Şimdi, tabii biz 2017 yılında, Sayıştayın da denetimlerinde olduğu gibi, yurt dışından ithal edilen etlerin piyasaya sunulmadan gerekli laboratuvar analizleri yapılıyor mu? Bunun Sayıştay denetimlerinde gerektiği şekilde yapılmadığı öngörülmüştü. Bu, şu anda tam istenildiği gibi yapılabiliyor mu? Yine 2017 tespitlerinde, ithal edilen etlerden hastalık taşıdığı tespit edilenlerin ilgili firmalara iadeleri ve bedelleri tanzim edilmiş midir?

BAŞKAN MUSTAFA SAVAŞ - Geneli üzerinde...

KEMAL ZEYBEK (Samsun) - Ben geneli üzerinde söz aldım, önerilerde almayarak genelde toparlayayım diye düşündüm Sayın Başkan.

BAŞKAN MUSTAFA SAVAŞ - Peki, devam edin.

Buyurun.

KEMAL ZEYBEK (Samsun) - Bunu da gerek sözlü gerek yazılı olarak cevaplarsanız çok iyi olur diye düşünüyorum Sayın Genel Müdürüm.

2017 yılında sığır karkas et ithalatı için firmalarla imzalanan sözleşmelerin koşulları yerine getirilmiş midir? Daha önce bu sözleşmelerin yeteri kadar istenildiği şekilde yerine getirilmediği görülmüştür Sayıştay denetimlerinde. Sözleşme koşullarını yerine getirmeyen, getiremeyen firmalara uygulanan cezaların tahsilatı yapılmış mıdır?

Diğer tarafta, askerî birliklere yapılan satışların analizlerinin olumsuz çıkması sonucu askerî birlikler kuruma 1,4 milyon TL ceza kesmiştir, bunun nedeni nedir? Analiz raporları olumsuz çıkan etler hangi ülkeden getirilmiştir? Bunları yazılı olarak yeniden bize bildirirseniz... Biz bunu alt komisyonda konuştuk ama bu tabii kamuoyunda yer bulmadığı için, yazılı basında yer bulmadığı için, üst Komisyondaki konuşmalarımız yeteri kadar kamuoyunu ve Genel Kurulu ilgilendirdiği için burada konuşmak zorunda kalıyorum, bir daha tekrarlamak zorunda kaldım Sayın Genel Müdürüm.

Tabii, Erzurum Et Kombinasının tamamı bitirildi mi? Çünkü doğu ve güneydoğu açısından Erzurum Et Kombinası çok önemli, orada daha çok önem arz ettiğini görmekteyiz.
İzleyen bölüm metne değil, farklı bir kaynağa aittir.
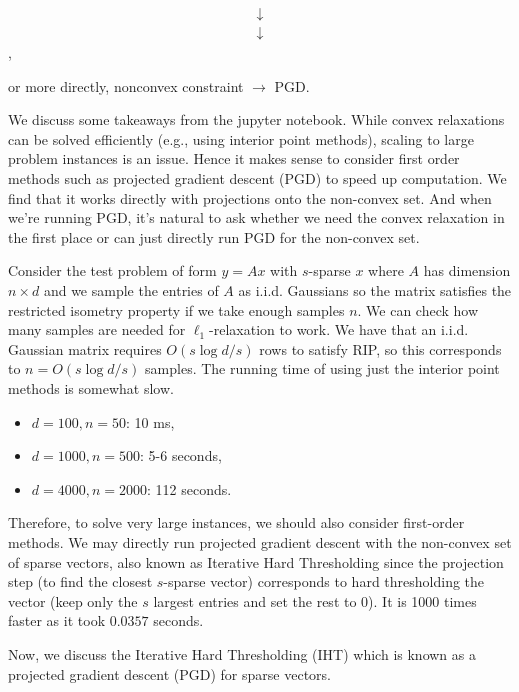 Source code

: \begin{align*}
\downarrow
\end{align*}
\begin{align*}
\downarrow
\end{align*}
,

or more directly, nonconvex constraint $\rightarrow$ PGD.  


We discuss some takeaways from the jupyter notebook. 
While convex relaxations can be solved efficiently (e.g., using interior point methods), scaling to large problem instances is an issue. Hence it makes sense to consider first order methods such as projected gradient descent (PGD) to speed up computation. We find that it works directly with projections onto the non-convex set. And when we're running PGD, it's natural to ask whether we need the convex relaxation in the first place or can just directly run PGD for the non-convex set.

Consider the test problem of form $y = Ax$ with $s$-sparse $x$ where $A$ has dimension $n \times d$ and we sample the entries of $A$ as i.i.d. Gaussians so the matrix satisfies the restricted isometry property if we take enough samples $n$. 
We can check how many samples are needed for $\ell_1$-relaxation to work. We have that an i.i.d. Gaussian matrix requires $O(s \log d/s)$ rows to satisfy RIP, so this corresponds to $n = O(s \log d/s)$ samples. 
The running time of using just the interior point methods is somewhat slow. 
\begin{itemize}
\item $d=100, n=50$: 10 ms, 
\item $d=1000, n=500$: 5-6 seconds,
\item $d=4000, n=2000$: 112 seconds. 
\end{itemize}

Therefore, to solve very large instances, we should also consider first-order methods. We may directly run projected gradient descent with the non-convex set of sparse vectors, also known as Iterative Hard Thresholding since the projection step (to find the closest $s$-sparse vector) corresponds to hard thresholding the vector (keep only the $s$ largest entries and set the rest to 0). It is 1000 times faster as it took $0.0357$ seconds.  




Now, we discuss the Iterative Hard Thresholding (IHT) which is known as a projected gradient descent (PGD) for sparse vectors.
2018 yılında, 2019 yılında, geçmişten gelen, büyükbaş ve küçükbaş et yeterli olmadığı için 2018, 2019 ve hatta 2020'ye önlem alınarak girilmemiştir. Tabii, 2020 yılında et ithalatının daha az olduğunu görüyoruz. 2021 yılında et ithalatı olmaması gerekiyor. Böyle bir çalışmanız var mı? Bu konuda sizin mevcut Hükûmet ile kurum arasındaki diyaloglarınız nasıl gerçekleşmektedir? Buraya, Komisyonumuza veya Genel Kurula gidebilecek önerilerinizi... Sizin daha etkin rol almanız için, size daha etkin üretim sağlatmak için destekleyen durumlarda kanuni yetersizlik var mıdır? Tabii, sizin daha iyi desteklenmeniz kanunlarla olur, kanunların çıkarılması gerekiyor. Bu konuda önerileriniz var mıdır? Bize yazılı olarak iletir veya sözlü olarak cevaplarsanız...

Teşekkür ediyorum, saygılar sunuyorum.